Civ. A. No. 89-B-181.

August 13, 1991.

Adam Babich, Denver, Colo., for plaintiff.

Mary Elizabeth Ward, Environmental Defense Section, Land and Natural Resources Div., U.S. Dept. of Justice, Washington, D.C., William G. Pharo, Asst. U.S. Atty., Denver, Colo., for defendant.


MEMORANDUM OPINION AND ORDER


BABCOCK, District Judge.

Plaintiff Sierra Club brings this citizen enforcement action to abate alleged violations of the Resource Conversation and Recovery Act (RCRA), 42 U.S.C. § 6901-6991i, at the Rocky Flats Nuclear Weapons Plant (Rocky Flats) in Jefferson County, Colorado. The amended complaint alleges that defendant United States Department of Energy (DOE) is managing hazardous waste at Rocky Flats in violation of RCRA.

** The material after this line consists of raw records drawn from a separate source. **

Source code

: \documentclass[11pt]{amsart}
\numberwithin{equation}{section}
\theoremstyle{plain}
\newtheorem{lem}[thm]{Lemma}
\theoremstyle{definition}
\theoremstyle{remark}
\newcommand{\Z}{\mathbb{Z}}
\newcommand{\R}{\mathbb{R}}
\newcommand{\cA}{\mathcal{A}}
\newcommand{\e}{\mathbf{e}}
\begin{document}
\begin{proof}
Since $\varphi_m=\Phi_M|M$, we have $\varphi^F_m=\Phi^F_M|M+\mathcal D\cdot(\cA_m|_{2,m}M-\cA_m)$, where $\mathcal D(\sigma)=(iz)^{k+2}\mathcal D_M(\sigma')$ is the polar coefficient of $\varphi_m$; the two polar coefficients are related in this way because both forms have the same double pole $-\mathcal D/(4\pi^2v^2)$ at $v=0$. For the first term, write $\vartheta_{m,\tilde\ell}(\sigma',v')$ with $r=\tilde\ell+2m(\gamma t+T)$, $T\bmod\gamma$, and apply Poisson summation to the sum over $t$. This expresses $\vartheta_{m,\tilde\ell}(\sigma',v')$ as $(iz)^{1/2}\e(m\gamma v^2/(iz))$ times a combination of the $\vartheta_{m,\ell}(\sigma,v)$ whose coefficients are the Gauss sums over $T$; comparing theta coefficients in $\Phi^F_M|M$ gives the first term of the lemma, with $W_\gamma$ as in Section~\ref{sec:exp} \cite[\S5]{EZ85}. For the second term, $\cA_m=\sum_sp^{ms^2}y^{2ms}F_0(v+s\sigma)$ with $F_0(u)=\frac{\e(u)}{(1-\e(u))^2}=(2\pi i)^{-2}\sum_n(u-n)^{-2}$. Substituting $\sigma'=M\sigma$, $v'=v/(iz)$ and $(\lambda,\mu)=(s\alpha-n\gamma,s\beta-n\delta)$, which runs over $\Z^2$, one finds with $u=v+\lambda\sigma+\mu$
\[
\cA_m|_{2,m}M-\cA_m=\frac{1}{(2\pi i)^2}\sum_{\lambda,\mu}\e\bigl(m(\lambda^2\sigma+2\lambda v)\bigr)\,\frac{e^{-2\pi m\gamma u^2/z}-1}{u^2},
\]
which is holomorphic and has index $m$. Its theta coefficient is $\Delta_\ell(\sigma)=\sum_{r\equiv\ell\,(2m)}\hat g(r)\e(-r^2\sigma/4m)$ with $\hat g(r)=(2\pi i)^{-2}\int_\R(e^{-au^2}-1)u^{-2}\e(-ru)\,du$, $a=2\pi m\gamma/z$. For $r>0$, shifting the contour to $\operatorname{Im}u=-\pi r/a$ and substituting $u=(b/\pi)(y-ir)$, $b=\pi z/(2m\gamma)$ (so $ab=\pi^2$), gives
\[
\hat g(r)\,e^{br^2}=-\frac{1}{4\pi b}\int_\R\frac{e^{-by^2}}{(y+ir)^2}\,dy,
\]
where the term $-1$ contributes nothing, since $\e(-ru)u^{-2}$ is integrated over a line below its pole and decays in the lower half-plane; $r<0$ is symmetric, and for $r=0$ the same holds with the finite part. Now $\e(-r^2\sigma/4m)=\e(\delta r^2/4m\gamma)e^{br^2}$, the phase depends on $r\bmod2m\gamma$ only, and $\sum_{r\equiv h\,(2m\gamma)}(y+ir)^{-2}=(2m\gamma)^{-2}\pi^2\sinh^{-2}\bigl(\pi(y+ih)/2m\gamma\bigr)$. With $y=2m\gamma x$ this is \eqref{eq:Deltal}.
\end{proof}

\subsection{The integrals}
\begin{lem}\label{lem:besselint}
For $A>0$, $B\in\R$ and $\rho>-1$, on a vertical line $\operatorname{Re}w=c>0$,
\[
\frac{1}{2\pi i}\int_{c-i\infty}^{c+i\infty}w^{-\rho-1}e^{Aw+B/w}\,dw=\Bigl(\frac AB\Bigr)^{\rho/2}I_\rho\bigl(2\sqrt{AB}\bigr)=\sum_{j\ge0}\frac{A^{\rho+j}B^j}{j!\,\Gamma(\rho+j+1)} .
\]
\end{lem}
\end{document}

In November, 1989, DOE halted plutonium processing operations at Rocky Flats. DOE plans to begin a phased in resumption of those operations in October, 1991. Before me is Sierra Club's motion for a permanent or preliminary injunction prohibiting DOE from restarting Rocky Flats in violation of RCRA's permit requirements. The parties pleadings and papers, and the hearing held August 6, 1991, show no genuine dispute as to the material facts. Thus, a final order may enter without trial.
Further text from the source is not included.